Input data.
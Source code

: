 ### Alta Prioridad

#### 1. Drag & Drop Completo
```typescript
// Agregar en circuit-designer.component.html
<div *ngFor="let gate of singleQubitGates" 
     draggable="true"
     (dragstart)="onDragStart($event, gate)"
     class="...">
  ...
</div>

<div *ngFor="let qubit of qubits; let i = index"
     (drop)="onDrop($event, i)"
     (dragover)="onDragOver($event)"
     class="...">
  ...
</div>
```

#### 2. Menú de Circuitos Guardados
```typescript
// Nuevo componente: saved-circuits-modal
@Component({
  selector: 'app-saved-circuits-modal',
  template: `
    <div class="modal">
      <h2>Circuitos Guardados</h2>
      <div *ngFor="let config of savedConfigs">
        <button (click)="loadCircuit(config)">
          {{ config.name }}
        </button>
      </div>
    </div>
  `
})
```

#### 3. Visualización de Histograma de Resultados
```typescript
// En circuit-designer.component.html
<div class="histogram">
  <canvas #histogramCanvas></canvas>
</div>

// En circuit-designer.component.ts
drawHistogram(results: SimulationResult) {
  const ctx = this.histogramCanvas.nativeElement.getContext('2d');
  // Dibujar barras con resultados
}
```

* * *

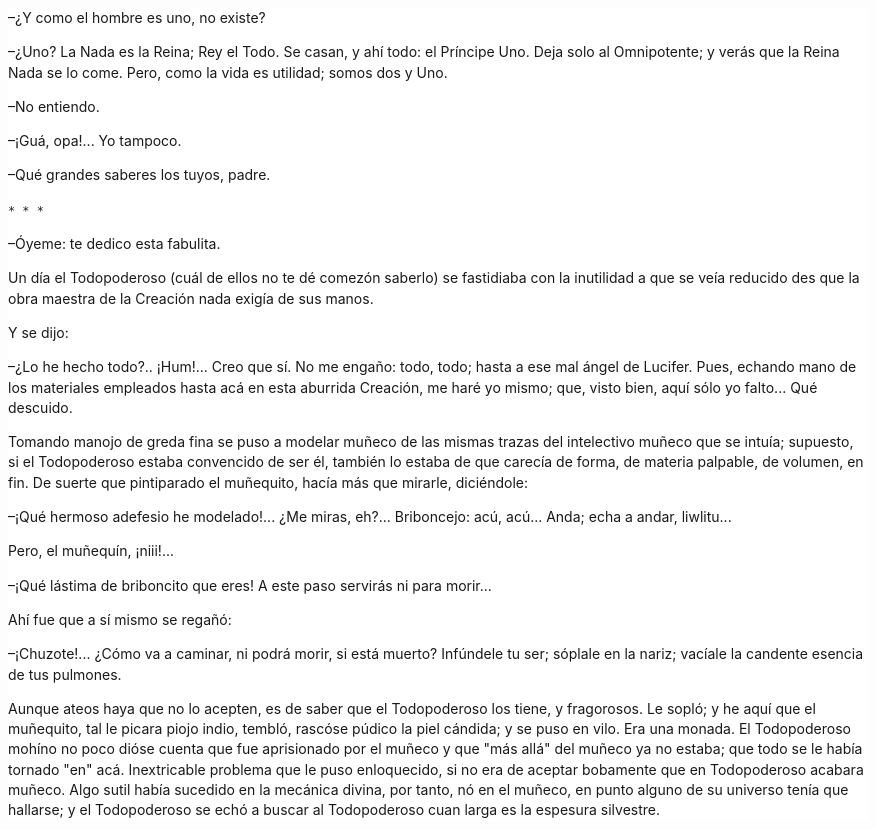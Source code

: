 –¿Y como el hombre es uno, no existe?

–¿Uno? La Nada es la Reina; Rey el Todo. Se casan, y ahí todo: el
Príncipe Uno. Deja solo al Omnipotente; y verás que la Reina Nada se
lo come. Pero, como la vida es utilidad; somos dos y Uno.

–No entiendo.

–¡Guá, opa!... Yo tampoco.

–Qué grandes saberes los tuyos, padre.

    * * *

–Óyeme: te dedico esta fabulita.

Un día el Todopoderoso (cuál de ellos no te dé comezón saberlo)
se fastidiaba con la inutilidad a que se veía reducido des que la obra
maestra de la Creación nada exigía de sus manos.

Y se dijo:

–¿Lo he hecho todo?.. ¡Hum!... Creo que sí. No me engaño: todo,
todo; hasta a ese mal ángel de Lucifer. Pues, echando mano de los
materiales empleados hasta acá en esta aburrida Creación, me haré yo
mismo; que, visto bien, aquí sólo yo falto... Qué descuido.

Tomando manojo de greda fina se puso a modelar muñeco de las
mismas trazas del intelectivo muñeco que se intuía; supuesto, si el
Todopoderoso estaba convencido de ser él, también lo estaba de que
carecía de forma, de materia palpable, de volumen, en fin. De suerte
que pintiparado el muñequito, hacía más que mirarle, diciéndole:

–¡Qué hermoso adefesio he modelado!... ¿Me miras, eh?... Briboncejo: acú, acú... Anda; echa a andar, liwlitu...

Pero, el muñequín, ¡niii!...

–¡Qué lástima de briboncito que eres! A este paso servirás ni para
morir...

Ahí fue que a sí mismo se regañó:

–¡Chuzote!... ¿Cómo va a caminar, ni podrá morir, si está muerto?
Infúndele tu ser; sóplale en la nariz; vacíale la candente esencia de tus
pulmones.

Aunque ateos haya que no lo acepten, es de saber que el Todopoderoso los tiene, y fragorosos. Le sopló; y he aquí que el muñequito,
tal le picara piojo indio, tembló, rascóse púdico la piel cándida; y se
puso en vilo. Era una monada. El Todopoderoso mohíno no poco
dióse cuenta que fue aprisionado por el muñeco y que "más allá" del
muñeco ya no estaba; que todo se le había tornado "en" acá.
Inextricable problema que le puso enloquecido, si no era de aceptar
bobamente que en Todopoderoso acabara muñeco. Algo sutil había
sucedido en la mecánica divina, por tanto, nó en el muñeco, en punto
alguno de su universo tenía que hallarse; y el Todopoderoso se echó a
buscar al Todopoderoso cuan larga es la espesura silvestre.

Prompt. The string "estaba" shows up in some lines of the listing. Copy each such line.

Result of the task.
Todopoderoso estaba convencido de ser él, también lo estaba de que
muñeco ya no estaba; que todo se le había tornado "en" acá.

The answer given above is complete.